Exercise prompt:
Nothing but the lines from the one containing "conclusions, and recommendations are those" through the one containing "establish the locality", both included, should be given again, each exactly as written below.

╔══

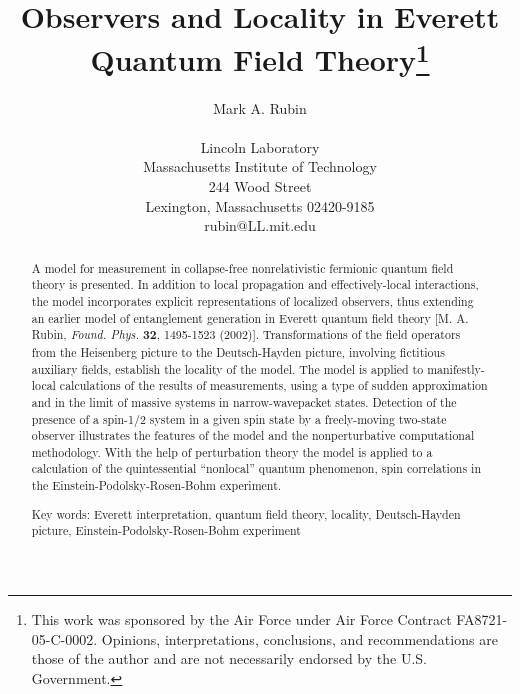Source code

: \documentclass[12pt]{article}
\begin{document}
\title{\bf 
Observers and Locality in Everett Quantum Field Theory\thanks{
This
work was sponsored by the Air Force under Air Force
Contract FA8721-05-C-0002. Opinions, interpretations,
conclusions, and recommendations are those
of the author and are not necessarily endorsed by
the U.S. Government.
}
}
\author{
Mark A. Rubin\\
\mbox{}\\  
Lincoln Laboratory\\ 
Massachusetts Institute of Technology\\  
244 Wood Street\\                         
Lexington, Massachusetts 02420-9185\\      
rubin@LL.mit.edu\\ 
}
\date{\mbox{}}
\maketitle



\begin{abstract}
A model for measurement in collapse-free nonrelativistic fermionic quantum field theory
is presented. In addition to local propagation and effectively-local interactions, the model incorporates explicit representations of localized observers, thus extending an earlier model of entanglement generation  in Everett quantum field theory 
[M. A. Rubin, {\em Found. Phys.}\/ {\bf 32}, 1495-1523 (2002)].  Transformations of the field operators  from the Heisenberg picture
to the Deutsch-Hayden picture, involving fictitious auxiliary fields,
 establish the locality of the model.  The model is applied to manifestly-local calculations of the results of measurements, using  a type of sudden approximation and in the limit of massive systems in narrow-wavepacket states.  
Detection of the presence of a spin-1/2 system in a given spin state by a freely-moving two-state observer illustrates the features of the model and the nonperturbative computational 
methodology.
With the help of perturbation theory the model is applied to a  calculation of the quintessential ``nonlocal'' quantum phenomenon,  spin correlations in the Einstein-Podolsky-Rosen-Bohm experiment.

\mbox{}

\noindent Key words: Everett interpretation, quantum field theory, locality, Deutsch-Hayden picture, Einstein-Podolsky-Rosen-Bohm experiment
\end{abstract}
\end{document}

╚══
╔══

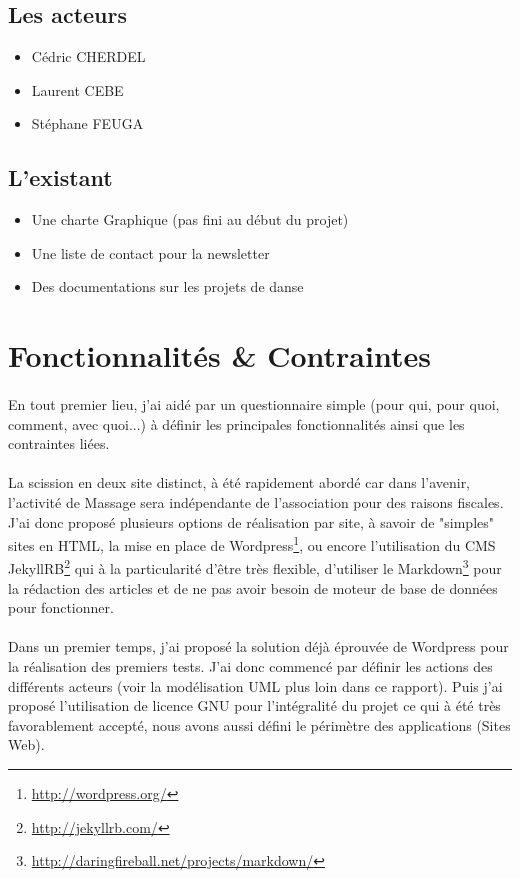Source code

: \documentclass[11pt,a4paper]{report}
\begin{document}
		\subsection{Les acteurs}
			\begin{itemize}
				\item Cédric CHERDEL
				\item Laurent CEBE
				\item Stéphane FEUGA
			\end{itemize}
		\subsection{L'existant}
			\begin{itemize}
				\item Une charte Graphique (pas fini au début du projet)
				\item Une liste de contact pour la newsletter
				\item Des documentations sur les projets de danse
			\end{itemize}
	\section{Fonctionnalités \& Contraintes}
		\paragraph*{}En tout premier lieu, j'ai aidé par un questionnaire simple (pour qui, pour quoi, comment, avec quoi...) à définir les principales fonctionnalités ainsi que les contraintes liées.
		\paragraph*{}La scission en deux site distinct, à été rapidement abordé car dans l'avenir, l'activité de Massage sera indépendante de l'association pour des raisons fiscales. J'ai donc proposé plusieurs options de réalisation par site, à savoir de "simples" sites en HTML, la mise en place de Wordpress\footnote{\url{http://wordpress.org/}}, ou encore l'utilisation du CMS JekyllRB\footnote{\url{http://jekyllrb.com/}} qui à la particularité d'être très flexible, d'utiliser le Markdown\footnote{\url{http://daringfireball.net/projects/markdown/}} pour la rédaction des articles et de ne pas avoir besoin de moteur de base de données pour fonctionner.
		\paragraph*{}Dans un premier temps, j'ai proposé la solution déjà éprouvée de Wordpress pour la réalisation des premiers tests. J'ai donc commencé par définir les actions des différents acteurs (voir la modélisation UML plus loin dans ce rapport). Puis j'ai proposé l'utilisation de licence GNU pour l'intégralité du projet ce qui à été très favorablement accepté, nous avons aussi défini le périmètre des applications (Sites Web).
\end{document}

╚══
╔══

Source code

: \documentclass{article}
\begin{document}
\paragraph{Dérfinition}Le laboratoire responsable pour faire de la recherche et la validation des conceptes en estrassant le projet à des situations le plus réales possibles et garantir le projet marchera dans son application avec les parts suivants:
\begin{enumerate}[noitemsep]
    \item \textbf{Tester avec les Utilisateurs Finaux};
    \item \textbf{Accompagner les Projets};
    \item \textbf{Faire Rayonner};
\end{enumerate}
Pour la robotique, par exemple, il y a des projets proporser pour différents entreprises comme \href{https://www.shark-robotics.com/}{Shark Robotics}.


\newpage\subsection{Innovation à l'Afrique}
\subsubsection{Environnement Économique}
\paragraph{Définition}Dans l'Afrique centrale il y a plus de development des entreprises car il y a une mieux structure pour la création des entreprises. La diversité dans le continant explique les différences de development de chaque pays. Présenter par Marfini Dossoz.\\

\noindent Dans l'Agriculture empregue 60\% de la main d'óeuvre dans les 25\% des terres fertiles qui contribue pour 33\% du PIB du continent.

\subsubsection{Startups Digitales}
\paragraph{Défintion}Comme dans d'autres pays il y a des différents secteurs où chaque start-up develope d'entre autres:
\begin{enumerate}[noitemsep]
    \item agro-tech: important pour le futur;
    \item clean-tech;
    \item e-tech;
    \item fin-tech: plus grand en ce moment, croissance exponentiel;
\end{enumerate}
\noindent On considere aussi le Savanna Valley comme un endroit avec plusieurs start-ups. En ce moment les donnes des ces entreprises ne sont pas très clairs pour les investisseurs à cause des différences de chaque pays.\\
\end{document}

╚══

Result for this exercise:
conclusions, and recommendations are those
of the author and are not necessarily endorsed by
the U.S. Government.
}
}
\author{
Mark A. Rubin\\
\mbox{}\\  
Lincoln Laboratory\\ 
Massachusetts Institute of Technology\\  
244 Wood Street\\                         
Lexington, Massachusetts 02420-9185\\      
rubin@LL.mit.edu\\ 
}
\date{\mbox{}}
\maketitle



\begin{abstract}
A model for measurement in collapse-free nonrelativistic fermionic quantum field theory
is presented. In addition to local propagation and effectively-local interactions, the model incorporates explicit representations of localized observers, thus extending an earlier model of entanglement generation  in Everett quantum field theory 
[M. A. Rubin, {\em Found. Phys.}\/ {\bf 32}, 1495-1523 (2002)].  Transformations of the field operators  from the Heisenberg picture
to the Deutsch-Hayden picture, involving fictitious auxiliary fields,
 establish the locality of the model.  The model is applied to manifestly-local calculations of the results of measurements, using  a type of sudden approximation and in the limit of massive systems in narrow-wavepacket states.  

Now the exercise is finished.